Even if one accepts claims about anthropogenic global warming happening and causing wildfires and hurricanes as being totally true, the justification for not simply banning all fossil fuels is the good that is done with their use.

So the analogy should be a question of how much good is done with the undead created.

For creating undead to be inherently evil, then, it must be true that so much harm is caused by the animation of even one skeleton that no amount of lives saved, no amount of happiness generated, no amount of wonderful, good, wholesome, uplifting virtuous results of the use that skeleton is put to could ever be worth it. The sorrow, pain, devastation, loss, and ruin of creating that one skeleton must always outweigh any boon it might have granted.

Remember, to use the “car” analogy, you have to assert that every time you start up your car, it is creating so much pollution that it is a morally-indefensible act. No matter what good you plan to do while it’s running. This is required because we’re using this to justify why animate dead is always evil.

This does start us down the tracks to a trolley problem, though.

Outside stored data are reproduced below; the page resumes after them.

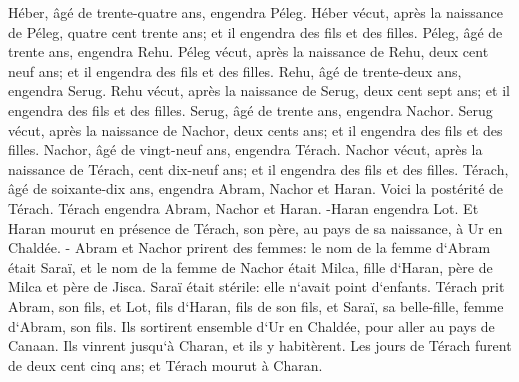 \verse Héber, âgé de trente-quatre ans, engendra Péleg. 
\verse Héber vécut, après la naissance de Péleg, quatre cent trente ans; et il engendra des fils et des filles. 
\verse Péleg, âgé de trente ans, engendra Rehu. 
\verse Péleg vécut, après la naissance de Rehu, deux cent neuf ans; et il engendra des fils et des filles. 
\verse Rehu, âgé de trente-deux ans, engendra Serug. 
\verse Rehu vécut, après la naissance de Serug, deux cent sept ans; et il engendra des fils et des filles. 
\verse Serug, âgé de trente ans, engendra Nachor. 
\verse Serug vécut, après la naissance de Nachor, deux cents ans; et il engendra des fils et des filles. 
\verse Nachor, âgé de vingt-neuf ans, engendra Térach. 
\verse Nachor vécut, après la naissance de Térach, cent dix-neuf ans; et il engendra des fils et des filles. 
\verse Térach, âgé de soixante-dix ans, engendra Abram, Nachor et Haran. 
\verse Voici la postérité de Térach. Térach engendra Abram, Nachor et Haran. -Haran engendra Lot. 
\verse Et Haran mourut en présence de Térach, son père, au pays de sa naissance, à Ur en Chaldée. - 
\verse Abram et Nachor prirent des femmes: le nom de la femme d`Abram était Saraï, et le nom de la femme de Nachor était Milca, fille d`Haran, père de Milca et père de Jisca. 
\verse Saraï était stérile: elle n`avait point d`enfants. 
\verse Térach prit Abram, son fils, et Lot, fils d`Haran, fils de son fils, et Saraï, sa belle-fille, femme d`Abram, son fils. Ils sortirent ensemble d`Ur en Chaldée, pour aller au pays de Canaan. Ils vinrent jusqu`à Charan, et ils y habitèrent. 
\verse Les jours de Térach furent de deux cent cinq ans; et Térach mourut à Charan. 

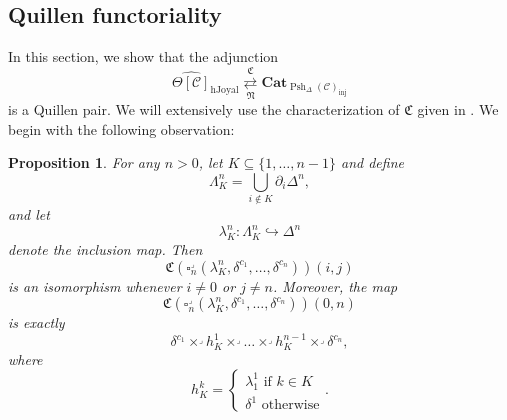 \documentclass[a4paper]{article}
\numberwithin{equation}{subsection}
\theoremstyle{plain}   %
\newtheorem{prop}[equation]{Proposition}
\theoremstyle{definition}
\theoremstyle{remark}
\theoremstyle{plain}
\newcommand{\Cat}{\ensuremath{\mathbf{Cat}}}
\newcommand{\cellset}{\ensuremath{\widehat{\Theta[\mathcal{C}]}}}
\newcommand{\spsh}{\ensuremath{\operatorname{Psh}_\Delta(\mathcal{C})}}
\begin{document}
\subsection{Quillen functoriality}
In this section, we show that the adjunction \[\cellset_{\mathrm{hJoyal}} \underset{\mathfrak{N}}{\overset{\mathfrak{C}}{\rightleftarrows}} \Cat_{\spsh_{\mathrm{inj}}}\] is a Quillen pair. We will extensively use the characterization of \(\mathfrak{C}\) given in .  We begin with the following observation:

\begin{prop}
	For any \(n>0\), let \(K\subseteq \{1,\dots,n-1\}\) and define
	\[\Lambda^n_K=\bigcup_{i\notin K} \partial_i \Delta^n,\]
	and let
	\[\lambda^n_K:\Lambda^n_K\hookrightarrow \Delta^n\]
	denote the inclusion map.  Then
	\[\mathfrak{C}(\square^\lrcorner_n(\lambda^n_K,\delta^{c_1},\dots,\delta^{c_n}))(i,j)\]
	is an isomorphism whenever \(i\neq 0\) or \(j\neq n\).  Moreover, the map
	\[\mathfrak{C}(\square^\lrcorner_n(\lambda^n_K,\delta^{c_1},\dots,\delta^{c_n}))(0,n)\]
	is exactly
	\[\delta^{c_1}\times^\lrcorner h^1_K \times^\lrcorner \dots \times^\lrcorner h^{n-1}_K \times^\lrcorner \delta^{c_n},\]
	where
	\[
		h^k_K =
		\begin{cases}
			\lambda^1_1 \text{ if } k\in K \\
			\delta^1 \text{ otherwise}
		\end{cases}.
	\]
\end{prop}
\end{document}
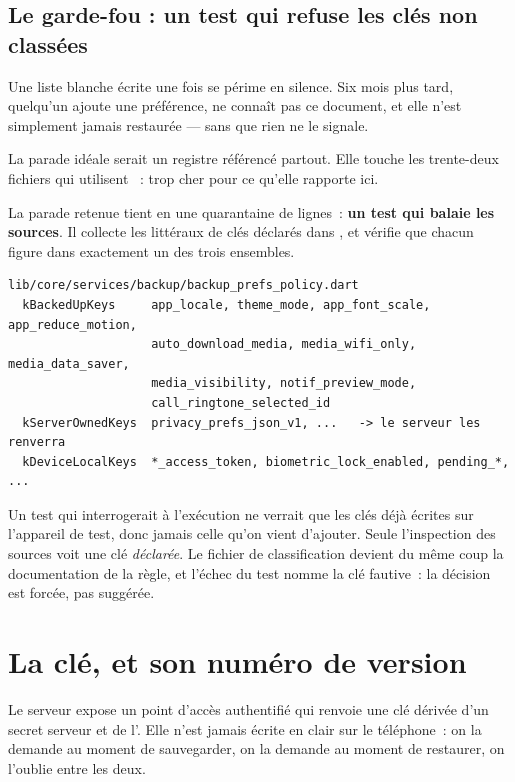 \documentclass[11pt,a4paper,oneside]{report}
\begin{document}
\subsection{Le garde-fou : un test qui refuse les clés non classées}

Une liste blanche écrite une fois se périme en silence. Six mois plus tard, quelqu'un ajoute
une préférence, ne connaît pas ce document, et elle n'est simplement jamais restaurée --- sans
que rien ne le signale.

La parade idéale serait un registre  référencé partout. Elle touche les
trente-deux fichiers qui utilisent ~: trop cher pour ce qu'elle
rapporte ici.

La parade retenue tient en une quarantaine de lignes~: \textbf{un test qui balaie les
sources}. Il collecte les littéraux de clés déclarés dans , et vérifie que chacun
figure dans exactement un des trois ensembles.

\begin{lstlisting}[style=Alanya, language={}]
lib/core/services/backup/backup_prefs_policy.dart
  kBackedUpKeys     app_locale, theme_mode, app_font_scale, app_reduce_motion,
                    auto_download_media, media_wifi_only, media_data_saver,
                    media_visibility, notif_preview_mode,
                    call_ringtone_selected_id
  kServerOwnedKeys  privacy_prefs_json_v1, ...   -> le serveur les renverra
  kDeviceLocalKeys  *_access_token, biometric_lock_enabled, pending_*, ...
\end{lstlisting}

\begin{note}
Un test qui interrogerait  à l'exécution ne verrait que les clés
déjà écrites sur l'appareil de test, donc jamais celle qu'on vient d'ajouter. Seule
l'inspection des sources voit une clé \emph{déclarée}. Le fichier de classification devient
du même coup la documentation de la règle, et l'échec du test nomme la clé fautive~: la
décision est forcée, pas suggérée.
\end{note}

\section{La clé, et son numéro de version}
\label{sec:cle}

Le serveur expose un point d'accès authentifié qui renvoie une clé dérivée d'un secret
serveur et de l'. Elle n'est jamais écrite en clair sur le téléphone~: on la
demande au moment de sauvegarder, on la demande au moment de restaurer, on l'oublie entre
les deux.
\end{document}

Objective morality, also, for the record isn’t inherently arbitrary. Newton’s laws are objective, but are not arbitrary; they’re derived from the underlying truths of how matter and energy behave.

Expecting objective morality to have fundamental foundation beyond “because something said so” is not demanding subjective morality. Subjective morality is morality that can say the same exact act is good to one observer and evil to another, based on their moral codes. And if morality is subjective, neither moral code is automatically more correct than the other.

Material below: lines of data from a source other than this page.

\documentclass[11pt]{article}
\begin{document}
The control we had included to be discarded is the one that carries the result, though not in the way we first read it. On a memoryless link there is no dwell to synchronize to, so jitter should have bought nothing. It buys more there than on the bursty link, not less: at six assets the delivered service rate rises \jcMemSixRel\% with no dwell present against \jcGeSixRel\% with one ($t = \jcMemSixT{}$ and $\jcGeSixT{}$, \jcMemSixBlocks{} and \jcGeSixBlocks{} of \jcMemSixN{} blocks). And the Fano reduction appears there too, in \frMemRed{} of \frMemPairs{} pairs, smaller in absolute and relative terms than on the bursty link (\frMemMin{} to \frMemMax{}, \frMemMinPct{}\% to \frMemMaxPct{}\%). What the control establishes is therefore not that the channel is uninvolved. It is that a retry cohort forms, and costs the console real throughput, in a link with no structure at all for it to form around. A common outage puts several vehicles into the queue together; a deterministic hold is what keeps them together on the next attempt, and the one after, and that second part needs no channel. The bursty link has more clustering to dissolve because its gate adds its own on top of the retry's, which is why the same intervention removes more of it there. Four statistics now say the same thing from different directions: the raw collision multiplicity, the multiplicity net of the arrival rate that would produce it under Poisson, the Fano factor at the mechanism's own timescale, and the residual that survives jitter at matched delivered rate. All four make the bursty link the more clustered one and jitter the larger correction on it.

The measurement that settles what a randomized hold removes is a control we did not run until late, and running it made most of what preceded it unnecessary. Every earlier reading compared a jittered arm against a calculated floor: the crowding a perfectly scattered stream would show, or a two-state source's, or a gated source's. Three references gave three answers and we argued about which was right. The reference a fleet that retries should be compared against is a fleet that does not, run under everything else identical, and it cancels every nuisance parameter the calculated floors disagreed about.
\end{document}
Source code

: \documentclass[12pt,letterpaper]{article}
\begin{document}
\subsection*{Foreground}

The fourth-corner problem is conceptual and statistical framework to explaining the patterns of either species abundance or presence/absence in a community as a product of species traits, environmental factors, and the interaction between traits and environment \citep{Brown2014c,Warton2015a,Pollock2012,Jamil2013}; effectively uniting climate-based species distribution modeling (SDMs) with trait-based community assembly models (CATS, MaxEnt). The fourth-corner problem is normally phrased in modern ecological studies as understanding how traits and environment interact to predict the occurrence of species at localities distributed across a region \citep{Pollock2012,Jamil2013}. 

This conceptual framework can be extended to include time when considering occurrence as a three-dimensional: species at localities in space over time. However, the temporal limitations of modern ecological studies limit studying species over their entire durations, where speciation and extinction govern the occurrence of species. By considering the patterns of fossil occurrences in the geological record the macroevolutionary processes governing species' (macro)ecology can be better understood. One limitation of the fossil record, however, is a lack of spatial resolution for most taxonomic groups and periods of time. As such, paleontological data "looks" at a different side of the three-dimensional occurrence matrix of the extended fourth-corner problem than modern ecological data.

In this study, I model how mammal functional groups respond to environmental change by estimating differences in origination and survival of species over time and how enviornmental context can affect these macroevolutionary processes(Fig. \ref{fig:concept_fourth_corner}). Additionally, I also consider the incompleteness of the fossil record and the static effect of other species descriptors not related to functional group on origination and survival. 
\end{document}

Objective morality would make one more correct than the other in the same way that objective reality makes the atomic model of matter more correct than the elemental model of matter. Not because some arbitrary text says “yeah, that’s the model to use,” but because that model more closely resembles reality.

Great Wheel cosmology establishing objective morality means that there are fundamental forces that drive or are driven by moral choices. And the outer planes operate on rules that reflect these moralities (and ethics).

Now, the writers of the setting could claim that eating with your left hand is an evil act because it empowers the lower planes, but that becomes arbitrary and unsatisfying. Which is my problem with animate dead being evil because of “evil pollution.” You may as well be saying “it empowers the Abyss.” Why? Because!